TASK DESCRIPTION — Without the pictures, copy the entries below word for word.

* * *

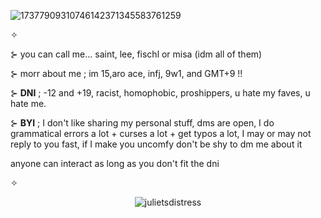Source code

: ![17377909310746142371345583761259](https://github.com/user-attachments/assets/6d90471b-aad6-4da7-8c4a-54c991997998)


✧ 

⊱ you can call me... saint, lee, fischl or misa (idm all of them) 

⊱ morr about me ; im 15,aro ace, infj, 9w1, and GMT+9 !! 

⊱ **DNI** ; -12 and +19, racist, homophobic, proshippers, u hate my faves, u hate me. 

⊱ **BYI** ; I don't like sharing my personal stuff, dms are open, I do grammatical errors a lot + curses a lot + get typos a lot, I may or may not reply to you fast, if I make you uncomfy don't be shy to dm me about it


anyone can interact as long as you don't fit the dni

✧

<p align="center"> <img src="https://komarev.com/ghpvc/?username=julietsdistress&label=visitors%20<3&color=9E8BD9&style=flat" alt="julietsdistress" /> </p>

<!--
**julietsdistress/julietsdistress** is a ✨ _special_ ✨ repository because its `README.md` (this file) appears on your GitHub profile.

Here are some ideas to get you started:

- 🔭 I’m currently working on ...
- 🌱 I’m currently learning ...
- 👯 I’m looking to collaborate on ...
- 🤔 I’m looking for help with ...
- 💬 Ask me about ...
- 📫 How to reach me: ...
- 😄 Pronouns: ...
- ⚡ Fun fact: ...
-->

* * *

YOUR RESPONSE —
Source code

: ![17377909310746142371345583761259](https://github.com/user-attachments/assets/6d90471b-aad6-4da7-8c4a-54c991997998)


✧ 

⊱ you can call me... saint, lee, fischl or misa (idm all of them) 

⊱ morr about me ; im 15,aro ace, infj, 9w1, and GMT+9 !! 

⊱ **DNI** ; -12 and +19, racist, homophobic, proshippers, u hate my faves, u hate me. 

⊱ **BYI** ; I don't like sharing my personal stuff, dms are open, I do grammatical errors a lot + curses a lot + get typos a lot, I may or may not reply to you fast, if I make you uncomfy don't be shy to dm me about it


anyone can interact as long as you don't fit the dni

✧

<p align="center"> <img src="https://komarev.com/ghpvc/?username=julietsdistress&label=visitors%20<3&color=9E8BD9&style=flat" alt="julietsdistress" /> </p>

<!--
**julietsdistress/julietsdistress** is a ✨ _special_ ✨ repository because its `README.md` (this file) appears on your GitHub profile.

Here are some ideas to get you started:

- 🔭 I’m currently working on ...
- 🌱 I’m currently learning ...
- 👯 I’m looking to collaborate on ...
- 🤔 I’m looking for help with ...
- 💬 Ask me about ...
- 📫 How to reach me: ...
- 😄 Pronouns: ...
- ⚡ Fun fact: ...
-->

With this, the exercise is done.